_Task statement_: Print, word for word, the opening line of the data below and every line after it through the line that contains "to visualize and", but not the pictures.

Task data: Begin

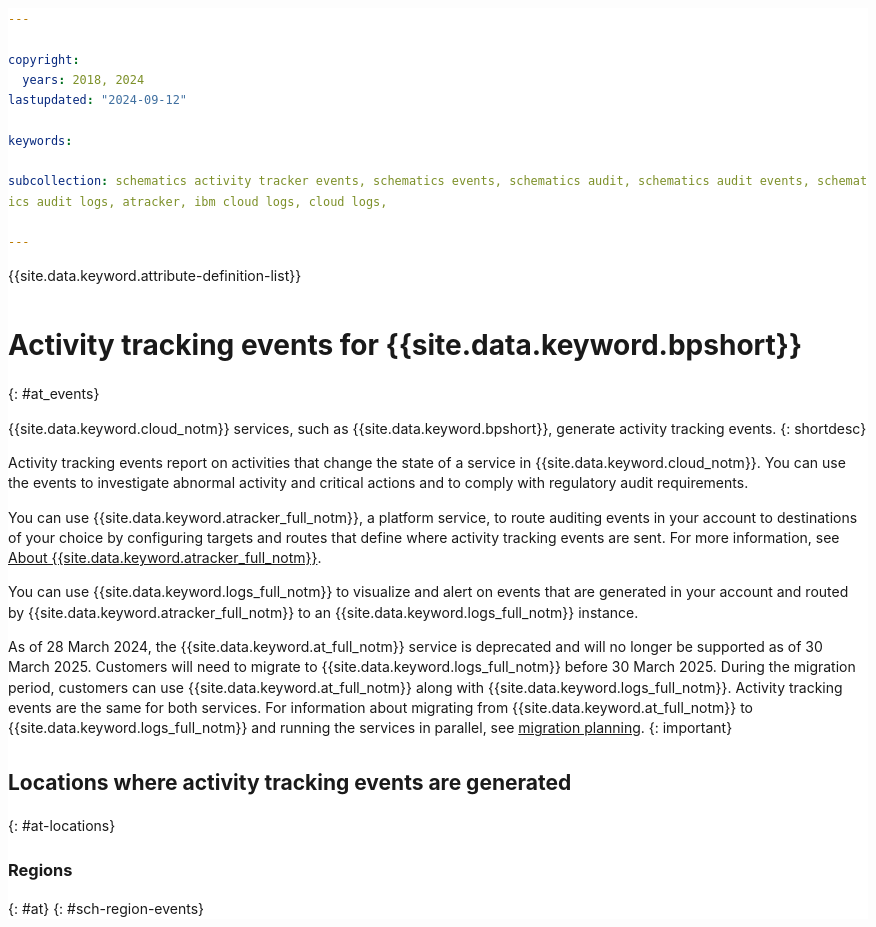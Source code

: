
```yaml
---

copyright:
  years: 2018, 2024
lastupdated: "2024-09-12"

keywords:

subcollection: schematics activity tracker events, schematics events, schematics audit, schematics audit events, schematics audit logs, atracker, ibm cloud logs, cloud logs,

---
```


{{site.data.keyword.attribute-definition-list}}

# Activity tracking events for {{site.data.keyword.bpshort}}
{: #at_events}

{{site.data.keyword.cloud_notm}} services, such as {{site.data.keyword.bpshort}}, generate activity tracking events.
{: shortdesc}

Activity tracking events report on activities that change the state of a service in {{site.data.keyword.cloud_notm}}. You can use the events to investigate abnormal activity and critical actions and to comply with regulatory audit requirements.

You can use {{site.data.keyword.atracker_full_notm}}, a platform service, to route auditing events in your account to destinations of your choice by configuring targets and routes that define where activity tracking events are sent. For more information, see [About {{site.data.keyword.atracker_full_notm}}](/docs/atracker?topic=atracker-about).

You can use {{site.data.keyword.logs_full_notm}} to visualize and alert on events that are generated in your account and routed by {{site.data.keyword.atracker_full_notm}} to an {{site.data.keyword.logs_full_notm}} instance.

As of 28 March 2024, the {{site.data.keyword.at_full_notm}} service is deprecated and will no longer be supported as of 30 March 2025. Customers will need to migrate to {{site.data.keyword.logs_full_notm}} before 30 March 2025. During the migration period, customers can use {{site.data.keyword.at_full_notm}} along with {{site.data.keyword.logs_full_notm}}. Activity tracking events are the same for both services. For information about migrating from {{site.data.keyword.at_full_notm}} to {{site.data.keyword.logs_full_notm}} and running the services in parallel, see [migration planning](/docs/cloud-logs?topic=cloud-logs-migration-intro).
{: important}

## Locations where activity tracking events are generated
{: #at-locations}


### Regions
{: #at}
{: #sch-region-events}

Task data: End

_Response_:
Source code

:
```yaml
---

copyright:
  years: 2018, 2024
lastupdated: "2024-09-12"

keywords:

subcollection: schematics activity tracker events, schematics events, schematics audit, schematics audit events, schematics audit logs, atracker, ibm cloud logs, cloud logs,

---
```


{{site.data.keyword.attribute-definition-list}}

# Activity tracking events for {{site.data.keyword.bpshort}}
{: #at_events}

{{site.data.keyword.cloud_notm}} services, such as {{site.data.keyword.bpshort}}, generate activity tracking events.
{: shortdesc}

Activity tracking events report on activities that change the state of a service in {{site.data.keyword.cloud_notm}}. You can use the events to investigate abnormal activity and critical actions and to comply with regulatory audit requirements.

You can use {{site.data.keyword.atracker_full_notm}}, a platform service, to route auditing events in your account to destinations of your choice by configuring targets and routes that define where activity tracking events are sent. For more information, see [About {{site.data.keyword.atracker_full_notm}}](/docs/atracker?topic=atracker-about).

You can use {{site.data.keyword.logs_full_notm}} to visualize and alert on events that are generated in your account and routed by {{site.data.keyword.atracker_full_notm}} to an {{site.data.keyword.logs_full_notm}} instance.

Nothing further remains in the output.